Definir significa expor com precisão qual é o ponto de vista, o credo, a posição. Muitos não se definem para agradar este e aquele, para não se comprometer. O povo gosta de exigir uma definição. D. Pedro II, com 30 anos, 15 depois da maioridade, em 1855, definiu-se sobre a colonização do Brasil: “Meu governo empenha-se com particular interesse na tarefa de promover a colonização, da qual depende essencialmente o futuro do país”. É verdade que há também definições contraditórias, pouco precisas e titubeantes.

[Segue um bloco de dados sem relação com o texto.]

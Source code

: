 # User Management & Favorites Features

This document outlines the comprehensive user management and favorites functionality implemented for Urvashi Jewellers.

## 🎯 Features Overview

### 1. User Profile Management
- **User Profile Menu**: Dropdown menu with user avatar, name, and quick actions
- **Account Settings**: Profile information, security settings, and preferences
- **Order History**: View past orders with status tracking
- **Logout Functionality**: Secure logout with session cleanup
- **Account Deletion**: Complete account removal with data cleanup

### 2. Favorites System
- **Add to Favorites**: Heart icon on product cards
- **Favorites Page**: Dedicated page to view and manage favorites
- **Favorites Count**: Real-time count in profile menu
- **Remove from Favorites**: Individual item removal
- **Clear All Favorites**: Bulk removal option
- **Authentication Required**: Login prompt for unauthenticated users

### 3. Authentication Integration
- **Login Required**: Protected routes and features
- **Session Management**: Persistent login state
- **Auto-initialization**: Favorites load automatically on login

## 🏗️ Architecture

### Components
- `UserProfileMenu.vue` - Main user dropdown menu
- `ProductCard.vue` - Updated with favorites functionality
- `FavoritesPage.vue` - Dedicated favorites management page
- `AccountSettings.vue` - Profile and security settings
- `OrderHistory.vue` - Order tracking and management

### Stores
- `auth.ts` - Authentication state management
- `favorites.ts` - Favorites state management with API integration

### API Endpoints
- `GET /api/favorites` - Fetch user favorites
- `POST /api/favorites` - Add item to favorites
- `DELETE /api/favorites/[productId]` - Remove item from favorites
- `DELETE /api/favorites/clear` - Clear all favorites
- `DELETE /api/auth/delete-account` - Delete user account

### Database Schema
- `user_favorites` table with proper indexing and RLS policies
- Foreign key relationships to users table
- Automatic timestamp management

O cristianismo exige de nós uma definição. Elias, 900 anos antes de Cristo, reuniu o povo no monte Carmelo e reclamou deles: “Até quando coxeareis entre dois pensamentos? Se o Senhor é Deus segui-o; se é Baal, segui-o” (1Rs 18.21). Coxear aí quer dizer: até quando vocês andarão com dificuldade por não saberem o que fazer? Jesus perguntou aos apóstolos: “Quem diz o povo ser o Filho do homem?”. Eles responderam: “Uns dizem: João Batista; outros: Elias; e outros: Jeremias; ou algum dos profetas”. Mas vós, continuou Jesus: “Quem dizeis que eu sou?”. Pedro deu a definição certa que Jesus queria ouvir: “Tu és o Cristo, o filho do Deus vivo” (Mt 16.13-20).

Você precisa fazer sua definição por Cristo, com base nas palavras dele. Terá de ser coerente, honesta, corajosa e resoluta. Cada afirmação do chamado Credo Apostólico é o resumo de uma das principais doutrinas do cristianismo. Você será um cristão, pelo menos intelectualmente, se puder tornar suas cada uma dessas afirmações. A definição é o ponto de partida.


sábado, 18 de maio de 2024

#o sangue

 

Os chefes dos sacerdotes e todo o Conselho Superior estavam procurando encontrar alguma acusação contra Jesus a fim de o condenar à morte. Mas não conseguiram nenhuma. (Marcos 14.55, NTLH)

Em certa ocasião, estando cercado de amigos e inimigos, de seguido­res e opositores, de crentes e espiões, Jesus perguntou corajosamente: “Quem de vocês pode verdadeiramente acusar-me de um único pecado?” (Jo 8.46, BV). Ninguém teve coragem de se arriscar dessa maneira e em público.

O desafio de Jesus ficou sem resposta. Ninguém se lembrou de algum deslize, de algum desacerto, de alguma transgressão da parte dele.

Poucas semanas mais tarde, por ocasião de seu julgamento perante o Sinédrio, os sacerdotes tiveram de suar para tentar conseguir algum testemunho contra ele. E não conseguiram (Mc 14.55-59).

É preciso lembrar o episódio da mulher adúltera. Quando Jesus au­torizou o apedrejamento dela aos que estivessem sem pecado, todos se retiraram, “a começar pelos mais velhos”. O único que não abandonou o local foi Jesus Cristo (Jo 8.1-11) — o único que não tinha pecado!

— O sangue de Jesus sem pecado me purifica de todo pecado!